*** Opening of Records ***

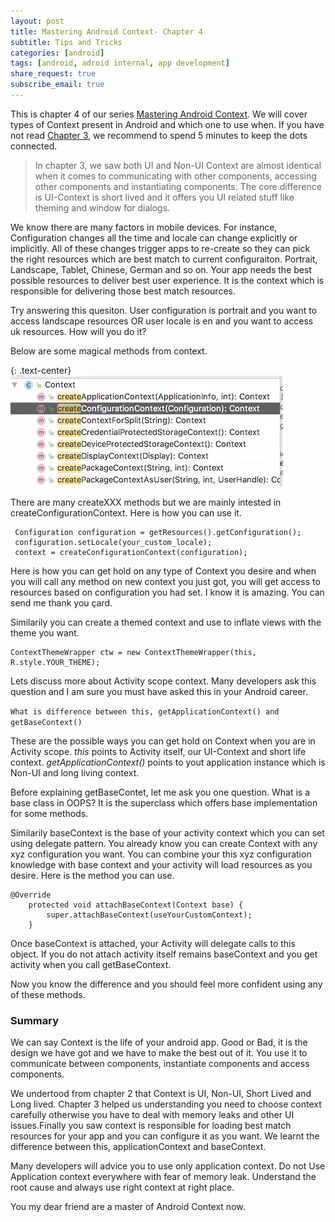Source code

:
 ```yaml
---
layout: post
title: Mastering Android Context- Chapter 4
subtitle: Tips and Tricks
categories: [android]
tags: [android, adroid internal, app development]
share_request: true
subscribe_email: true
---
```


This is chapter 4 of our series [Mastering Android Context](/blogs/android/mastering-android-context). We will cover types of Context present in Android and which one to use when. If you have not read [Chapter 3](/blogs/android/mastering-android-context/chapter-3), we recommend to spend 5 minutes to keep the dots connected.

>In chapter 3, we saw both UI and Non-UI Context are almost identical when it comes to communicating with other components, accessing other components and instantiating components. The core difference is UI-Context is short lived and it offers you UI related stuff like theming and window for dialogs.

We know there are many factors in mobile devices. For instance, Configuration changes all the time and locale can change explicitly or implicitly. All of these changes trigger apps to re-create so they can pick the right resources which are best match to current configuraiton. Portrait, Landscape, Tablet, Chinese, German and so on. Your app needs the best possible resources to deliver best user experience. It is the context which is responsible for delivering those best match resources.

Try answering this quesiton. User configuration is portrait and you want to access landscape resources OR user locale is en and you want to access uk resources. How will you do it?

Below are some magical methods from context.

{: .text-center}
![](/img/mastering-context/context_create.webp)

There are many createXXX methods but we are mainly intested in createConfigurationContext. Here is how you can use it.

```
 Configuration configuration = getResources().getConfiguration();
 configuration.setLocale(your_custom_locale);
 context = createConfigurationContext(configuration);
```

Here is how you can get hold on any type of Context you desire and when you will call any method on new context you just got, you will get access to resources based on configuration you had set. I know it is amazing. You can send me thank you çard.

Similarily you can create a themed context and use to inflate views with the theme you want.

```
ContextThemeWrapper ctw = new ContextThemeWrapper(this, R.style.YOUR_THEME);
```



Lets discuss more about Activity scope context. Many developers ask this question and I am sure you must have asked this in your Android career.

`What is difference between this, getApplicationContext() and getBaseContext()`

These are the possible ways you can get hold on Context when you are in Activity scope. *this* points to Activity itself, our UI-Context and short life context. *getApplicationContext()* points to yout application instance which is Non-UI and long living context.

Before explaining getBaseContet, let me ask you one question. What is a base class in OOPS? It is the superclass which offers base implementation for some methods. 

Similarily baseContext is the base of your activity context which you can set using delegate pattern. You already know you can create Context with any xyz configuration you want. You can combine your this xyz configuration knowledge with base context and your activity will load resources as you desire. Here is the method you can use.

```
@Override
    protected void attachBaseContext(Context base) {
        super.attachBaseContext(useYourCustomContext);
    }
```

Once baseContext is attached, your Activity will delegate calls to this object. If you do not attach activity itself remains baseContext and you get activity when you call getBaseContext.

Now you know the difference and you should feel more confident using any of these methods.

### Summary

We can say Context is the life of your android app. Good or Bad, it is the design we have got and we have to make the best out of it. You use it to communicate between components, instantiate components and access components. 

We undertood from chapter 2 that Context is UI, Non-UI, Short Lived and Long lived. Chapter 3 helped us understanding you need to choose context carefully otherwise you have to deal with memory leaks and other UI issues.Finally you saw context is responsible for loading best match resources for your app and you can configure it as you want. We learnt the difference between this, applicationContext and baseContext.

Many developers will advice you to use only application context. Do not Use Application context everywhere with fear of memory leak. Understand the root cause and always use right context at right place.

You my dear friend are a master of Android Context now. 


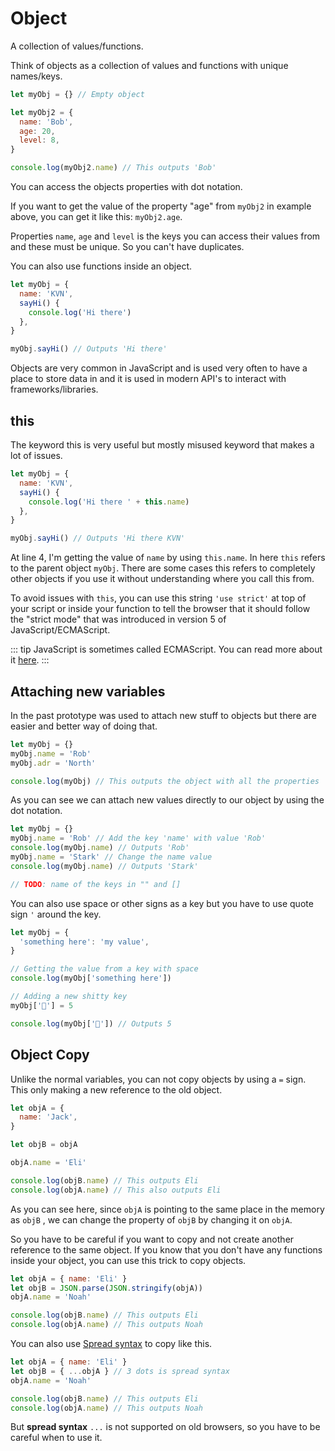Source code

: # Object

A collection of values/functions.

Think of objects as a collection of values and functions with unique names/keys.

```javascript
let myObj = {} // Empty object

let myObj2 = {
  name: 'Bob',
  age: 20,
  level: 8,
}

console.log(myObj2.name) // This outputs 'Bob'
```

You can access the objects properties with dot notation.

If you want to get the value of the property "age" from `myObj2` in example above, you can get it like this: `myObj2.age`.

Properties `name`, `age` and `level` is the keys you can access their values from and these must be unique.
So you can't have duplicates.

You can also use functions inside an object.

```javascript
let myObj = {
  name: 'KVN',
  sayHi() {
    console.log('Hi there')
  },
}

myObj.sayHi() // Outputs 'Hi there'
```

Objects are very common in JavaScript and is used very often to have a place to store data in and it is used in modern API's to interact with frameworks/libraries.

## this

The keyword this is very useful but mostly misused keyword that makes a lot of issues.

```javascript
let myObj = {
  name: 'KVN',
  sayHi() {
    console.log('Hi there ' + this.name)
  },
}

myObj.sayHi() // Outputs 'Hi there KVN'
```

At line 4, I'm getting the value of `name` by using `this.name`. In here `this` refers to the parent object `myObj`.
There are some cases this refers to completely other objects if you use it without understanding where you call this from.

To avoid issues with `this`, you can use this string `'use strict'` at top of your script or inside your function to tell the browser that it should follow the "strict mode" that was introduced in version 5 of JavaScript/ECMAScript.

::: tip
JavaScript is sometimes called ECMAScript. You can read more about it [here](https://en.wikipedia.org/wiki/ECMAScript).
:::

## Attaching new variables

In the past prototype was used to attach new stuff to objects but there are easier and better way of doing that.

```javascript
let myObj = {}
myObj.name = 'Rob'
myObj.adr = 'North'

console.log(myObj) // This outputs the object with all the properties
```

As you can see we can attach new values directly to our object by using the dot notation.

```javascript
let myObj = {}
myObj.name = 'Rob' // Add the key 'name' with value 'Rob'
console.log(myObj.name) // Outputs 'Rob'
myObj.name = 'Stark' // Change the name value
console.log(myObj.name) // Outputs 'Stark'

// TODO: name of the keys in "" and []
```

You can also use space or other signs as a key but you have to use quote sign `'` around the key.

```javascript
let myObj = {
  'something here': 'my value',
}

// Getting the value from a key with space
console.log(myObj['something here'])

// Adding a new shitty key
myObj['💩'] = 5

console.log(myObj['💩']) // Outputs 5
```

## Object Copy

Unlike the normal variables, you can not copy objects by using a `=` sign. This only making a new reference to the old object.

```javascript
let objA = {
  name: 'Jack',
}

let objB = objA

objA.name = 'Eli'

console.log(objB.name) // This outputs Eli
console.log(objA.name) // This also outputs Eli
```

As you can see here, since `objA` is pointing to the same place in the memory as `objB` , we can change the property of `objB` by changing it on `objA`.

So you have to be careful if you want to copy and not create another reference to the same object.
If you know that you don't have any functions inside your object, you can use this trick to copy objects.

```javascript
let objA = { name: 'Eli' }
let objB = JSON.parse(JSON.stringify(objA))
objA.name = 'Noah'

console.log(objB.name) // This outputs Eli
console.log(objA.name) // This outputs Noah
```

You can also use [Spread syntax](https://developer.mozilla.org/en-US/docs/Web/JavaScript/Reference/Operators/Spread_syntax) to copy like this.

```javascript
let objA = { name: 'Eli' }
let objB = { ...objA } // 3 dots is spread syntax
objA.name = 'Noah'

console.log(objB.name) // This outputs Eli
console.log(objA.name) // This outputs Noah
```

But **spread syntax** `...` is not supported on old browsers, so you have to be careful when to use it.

*** Close of Records ***

**Task description:**
Without carrying over any pictures, retype the records above exactly.

**Output for this exercise:**
Source code

:
 ```yaml
---
layout: post
title: Mastering Android Context- Chapter 4
subtitle: Tips and Tricks
categories: [android]
tags: [android, adroid internal, app development]
share_request: true
subscribe_email: true
---
```


This is chapter 4 of our series [Mastering Android Context](/blogs/android/mastering-android-context). We will cover types of Context present in Android and which one to use when. If you have not read [Chapter 3](/blogs/android/mastering-android-context/chapter-3), we recommend to spend 5 minutes to keep the dots connected.

>In chapter 3, we saw both UI and Non-UI Context are almost identical when it comes to communicating with other components, accessing other components and instantiating components. The core difference is UI-Context is short lived and it offers you UI related stuff like theming and window for dialogs.

We know there are many factors in mobile devices. For instance, Configuration changes all the time and locale can change explicitly or implicitly. All of these changes trigger apps to re-create so they can pick the right resources which are best match to current configuraiton. Portrait, Landscape, Tablet, Chinese, German and so on. Your app needs the best possible resources to deliver best user experience. It is the context which is responsible for delivering those best match resources.

Try answering this quesiton. User configuration is portrait and you want to access landscape resources OR user locale is en and you want to access uk resources. How will you do it?

Below are some magical methods from context.

{: .text-center}
![](/img/mastering-context/context_create.webp)

There are many createXXX methods but we are mainly intested in createConfigurationContext. Here is how you can use it.

```
 Configuration configuration = getResources().getConfiguration();
 configuration.setLocale(your_custom_locale);
 context = createConfigurationContext(configuration);
```

Here is how you can get hold on any type of Context you desire and when you will call any method on new context you just got, you will get access to resources based on configuration you had set. I know it is amazing. You can send me thank you çard.

Similarily you can create a themed context and use to inflate views with the theme you want.

```
ContextThemeWrapper ctw = new ContextThemeWrapper(this, R.style.YOUR_THEME);
```



Lets discuss more about Activity scope context. Many developers ask this question and I am sure you must have asked this in your Android career.

`What is difference between this, getApplicationContext() and getBaseContext()`

These are the possible ways you can get hold on Context when you are in Activity scope. *this* points to Activity itself, our UI-Context and short life context. *getApplicationContext()* points to yout application instance which is Non-UI and long living context.

Before explaining getBaseContet, let me ask you one question. What is a base class in OOPS? It is the superclass which offers base implementation for some methods. 

Similarily baseContext is the base of your activity context which you can set using delegate pattern. You already know you can create Context with any xyz configuration you want. You can combine your this xyz configuration knowledge with base context and your activity will load resources as you desire. Here is the method you can use.

```
@Override
    protected void attachBaseContext(Context base) {
        super.attachBaseContext(useYourCustomContext);
    }
```

Once baseContext is attached, your Activity will delegate calls to this object. If you do not attach activity itself remains baseContext and you get activity when you call getBaseContext.

Now you know the difference and you should feel more confident using any of these methods.

### Summary

We can say Context is the life of your android app. Good or Bad, it is the design we have got and we have to make the best out of it. You use it to communicate between components, instantiate components and access components. 

We undertood from chapter 2 that Context is UI, Non-UI, Short Lived and Long lived. Chapter 3 helped us understanding you need to choose context carefully otherwise you have to deal with memory leaks and other UI issues.Finally you saw context is responsible for loading best match resources for your app and you can configure it as you want. We learnt the difference between this, applicationContext and baseContext.

Many developers will advice you to use only application context. Do not Use Application context everywhere with fear of memory leak. Understand the root cause and always use right context at right place.

You my dear friend are a master of Android Context now. 


Source code

: # Object

A collection of values/functions.

Think of objects as a collection of values and functions with unique names/keys.

```javascript
let myObj = {} // Empty object

let myObj2 = {
  name: 'Bob',
  age: 20,
  level: 8,
}

console.log(myObj2.name) // This outputs 'Bob'
```

You can access the objects properties with dot notation.

If you want to get the value of the property "age" from `myObj2` in example above, you can get it like this: `myObj2.age`.

Properties `name`, `age` and `level` is the keys you can access their values from and these must be unique.
So you can't have duplicates.

You can also use functions inside an object.

```javascript
let myObj = {
  name: 'KVN',
  sayHi() {
    console.log('Hi there')
  },
}

myObj.sayHi() // Outputs 'Hi there'
```

Objects are very common in JavaScript and is used very often to have a place to store data in and it is used in modern API's to interact with frameworks/libraries.

## this

The keyword this is very useful but mostly misused keyword that makes a lot of issues.

```javascript
let myObj = {
  name: 'KVN',
  sayHi() {
    console.log('Hi there ' + this.name)
  },
}

myObj.sayHi() // Outputs 'Hi there KVN'
```

At line 4, I'm getting the value of `name` by using `this.name`. In here `this` refers to the parent object `myObj`.
There are some cases this refers to completely other objects if you use it without understanding where you call this from.

To avoid issues with `this`, you can use this string `'use strict'` at top of your script or inside your function to tell the browser that it should follow the "strict mode" that was introduced in version 5 of JavaScript/ECMAScript.

::: tip
JavaScript is sometimes called ECMAScript. You can read more about it [here](https://en.wikipedia.org/wiki/ECMAScript).
:::

## Attaching new variables

In the past prototype was used to attach new stuff to objects but there are easier and better way of doing that.

```javascript
let myObj = {}
myObj.name = 'Rob'
myObj.adr = 'North'

console.log(myObj) // This outputs the object with all the properties
```

As you can see we can attach new values directly to our object by using the dot notation.

```javascript
let myObj = {}
myObj.name = 'Rob' // Add the key 'name' with value 'Rob'
console.log(myObj.name) // Outputs 'Rob'
myObj.name = 'Stark' // Change the name value
console.log(myObj.name) // Outputs 'Stark'

// TODO: name of the keys in "" and []
```

You can also use space or other signs as a key but you have to use quote sign `'` around the key.

```javascript
let myObj = {
  'something here': 'my value',
}

// Getting the value from a key with space
console.log(myObj['something here'])

// Adding a new shitty key
myObj['💩'] = 5

console.log(myObj['💩']) // Outputs 5
```

## Object Copy

Unlike the normal variables, you can not copy objects by using a `=` sign. This only making a new reference to the old object.

```javascript
let objA = {
  name: 'Jack',
}

let objB = objA

objA.name = 'Eli'

console.log(objB.name) // This outputs Eli
console.log(objA.name) // This also outputs Eli
```

As you can see here, since `objA` is pointing to the same place in the memory as `objB` , we can change the property of `objB` by changing it on `objA`.

So you have to be careful if you want to copy and not create another reference to the same object.
If you know that you don't have any functions inside your object, you can use this trick to copy objects.

```javascript
let objA = { name: 'Eli' }
let objB = JSON.parse(JSON.stringify(objA))
objA.name = 'Noah'

console.log(objB.name) // This outputs Eli
console.log(objA.name) // This outputs Noah
```

You can also use [Spread syntax](https://developer.mozilla.org/en-US/docs/Web/JavaScript/Reference/Operators/Spread_syntax) to copy like this.

```javascript
let objA = { name: 'Eli' }
let objB = { ...objA } // 3 dots is spread syntax
objA.name = 'Noah'

console.log(objB.name) // This outputs Eli
console.log(objA.name) // This outputs Noah
```

But **spread syntax** `...` is not supported on old browsers, so you have to be careful when to use it.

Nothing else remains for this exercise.